Everything I love about a good romance
5
By ficcentral
Riley Banks has been waiting for a break, a way to put her fashion design degree to use ever since school ended. But in an industry more about who you know than what you know, she was beginning to lose hope — Until Josh Braden, the crush from her teen years turned top designer, took notice of her designs. Only now that she has a chance at his design company, she needs to be noticed for what she can do, not who she can’t take her eyes off.
Josh Braden could get any woman in New York that he wants, but that’s the problem. He doesn’t want any of them. He wants the girl from back home, the one comfortable in jeans and boots, the one whose design portfolio blew him away. Hiring her is the best decision he’s made in a long time, and being her boss won’t stop him from pursuing something more with her. But in the cutthroat world of fashion design, her shot at a career could be ruined if everyone finds out she’s sleeping with the boss.

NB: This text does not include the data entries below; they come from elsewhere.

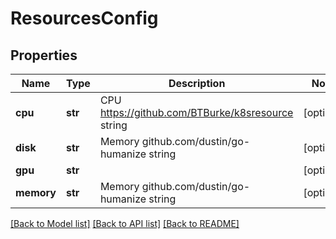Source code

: # ResourcesConfig

## Properties
Name | Type | Description | Notes
------------ | ------------- | ------------- | -------------
**cpu** | **str** | CPU https://github.com/BTBurke/k8sresource string | [optional] 
**disk** | **str** | Memory github.com/dustin/go-humanize string | [optional] 
**gpu** | **str** |  | [optional] 
**memory** | **str** | Memory github.com/dustin/go-humanize string | [optional] 

[[Back to Model list]](../README.md#documentation-for-models) [[Back to API list]](../README.md#documentation-for-api-endpoints) [[Back to README]](../README.md)

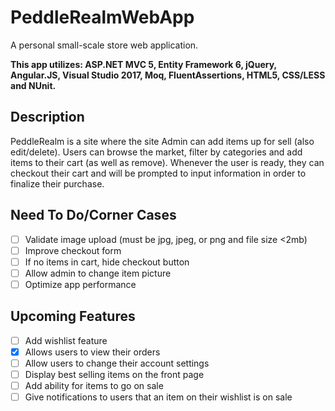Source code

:# PeddleRealmWebApp
A personal small-scale store web application.

**This app utilizes: ASP.NET MVC 5, Entity Framework 6, jQuery, Angular.JS, Visual Studio 2017, Moq, FluentAssertions, HTML5, CSS/LESS and NUnit.**

## Description
PeddleRealm is a site where the site Admin can add items up for sell (also edit/delete). Users can browse the market, filter by categories and add items to their cart (as well as remove). Whenever the user is ready, they can checkout their cart and will be prompted to input information in order to finalize their purchase. 

## Need To Do/Corner Cases
- [ ] Validate image upload (must be jpg, jpeg, or png and file size <2mb)
- [ ] Improve checkout form
- [ ] If no items in cart, hide checkout button
- [ ] Allow admin to change item picture
- [ ] Optimize app performance

## Upcoming Features
- [ ] Add wishlist feature
- [x] Allows users to view their orders
- [ ] Allow users to change their account settings
- [ ] Display best selling items on the front page
- [ ] Add ability for items to go on sale
- [ ] Give notifications to users that an item on their wishlist is on sale
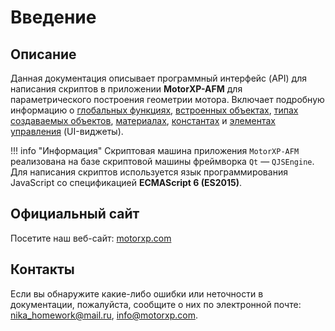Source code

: # Введение

## Описание
Данная документация описывает программный интерфейс (API) для написания скриптов в приложении <span style="white-space: nowrap;">**MotorXP-AFM**</span> для параметрического построения геометрии мотора. Включает подробную информацию о [глобальных функциях](globalFuncs/_index.md), [встроенных объектах](globalObjects/_index.md), [типах создаваемых объектов](types/_index.md), [материалах](globalObjects/Material/_index.md), [константах](constants/_index.md) и [элементах управления](types/widgets/_index.md) (UI-виджеты).

!!! info "Информация"
    Скриптовая машина приложения `MotorXP-AFM` реализована на базе скриптовой машины фреймворка `Qt` — `QJSEngine`.
    Для написания скриптов используется язык программирования JavaScript со спецификацией <b>ECMAScript 6 (ES2015)</b>.

## Официальный сайт
Посетите наш веб-сайт: <a href="https://motorxp.com" target="_blank">motorxp.com</a>

## Контакты
Если вы обнаружите какие-либо ошибки или неточности в документации, пожалуйста, сообщите о них по электронной почте: [nika_homework@mail.ru](mailto:nika_homework@mail.ru), [info@motorxp.com](mailto:info@motorxp.com).
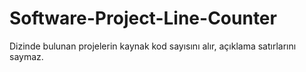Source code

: # Software-Project-Line-Counter
Dizinde bulunan projelerin kaynak kod sayısını alır, açıklama satırlarını saymaz.
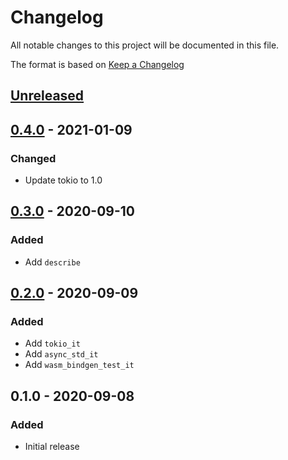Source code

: # Changelog
All notable changes to this project will be documented in this file.

The format is based on [Keep a Changelog](http://keepachangelog.com/en/1.0.0/)

## [Unreleased]

## [0.4.0] - 2021-01-09
### Changed
* Update tokio to 1.0

## [0.3.0] - 2020-09-10
### Added
* Add `describe`

## [0.2.0] - 2020-09-09
### Added
* Add `tokio_it`
* Add `async_std_it`
* Add `wasm_bindgen_test_it`

## 0.1.0 - 2020-09-08
### Added
* Initial release

[Unreleased]: https://github.com/nwtgck/specit-rust/compare/v0.4.0...HEAD
[0.4.0]: https://github.com/nwtgck/specit-rust/compare/v0.3.0...v0.4.0
[0.3.0]: https://github.com/nwtgck/specit-rust/compare/v0.2.0...v0.3.0
[0.2.0]: https://github.com/nwtgck/specit-rust/compare/v0.1.0...v0.2.0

The Verdict: You know, I had my doubts that Josh could live up to the ultimate man’s man that Rex was in the last book, but I should have known better. Put him in an Armani suit, and he’s sex on legs, of course. And I probably shouldn’t have been surprised that Friendship on Fire served up the jealous other woman bit without falling into a pit of cliches.
Riley isn’t what people might think of as a typical New Yorker, and she doesn’t fit the stereotype for being in the fashion industry. She’s certainly not a large girl, but she’s not stick-thin, either, and that makes her a bit self-conscious around edgier, cooler, thinner people. But she’s not about to change who she is, and while self-conscious, she doesn’t give into any shame, and that’s what makes her stand out to Josh.
The way he sees her is simply beautiful. She’s the girl he stared at from afar all through school, and he still sees her that way now. At the same time, he sees her as different from everyone he’s surrounded by in New York, and her giddy excitement over her new career in fashion coupled with her low-maintenance attitude makes it impossible for him to keep his feelings to himself.
I was also pleasantly surprised by the Claudia angle. She was the jealous ice queen who wanted Josh for herself, manipulative and condescending, and she didn’t hesitate to underhandedly try to ruin Riley. But with as much hell as she threw at them, Josh and Riley surprised me by taking a different path than I usually see in stories that include this little twist. Where most would have some blowout misunderstanding, complete with unbelievable miscommunication and utter failure to act like mature adults, there were no tantrums here. Sure, there were hurt feelings and a step back, but it was all written so perfectly that I couldn’t fault either of the characters for their actions.
There’s a way that Melissa Foster writes all these stories that make them all so different from each other, but at the same time, I can count on being surprised, meeting entirely different characters in different situations, and still loving them just as much. In Friendship on Fire, we see Riley and Josh’s flirtation in Destined for Love become a full-on romance. When I expected them to take it slow, they didn’t; when I expected them to rush headlong, they held back. And when I expected the jealousy and mistrust to rip them apart, they handled it not like most characters in romances, but more like all us non-fictional people would have. There was hurt, there was angst, and there was communication to set things right. And I think that’s what I love most about all these books. The entire Love in Bloom series takes everything I love about a good romance novel and serves it up the way few authors can.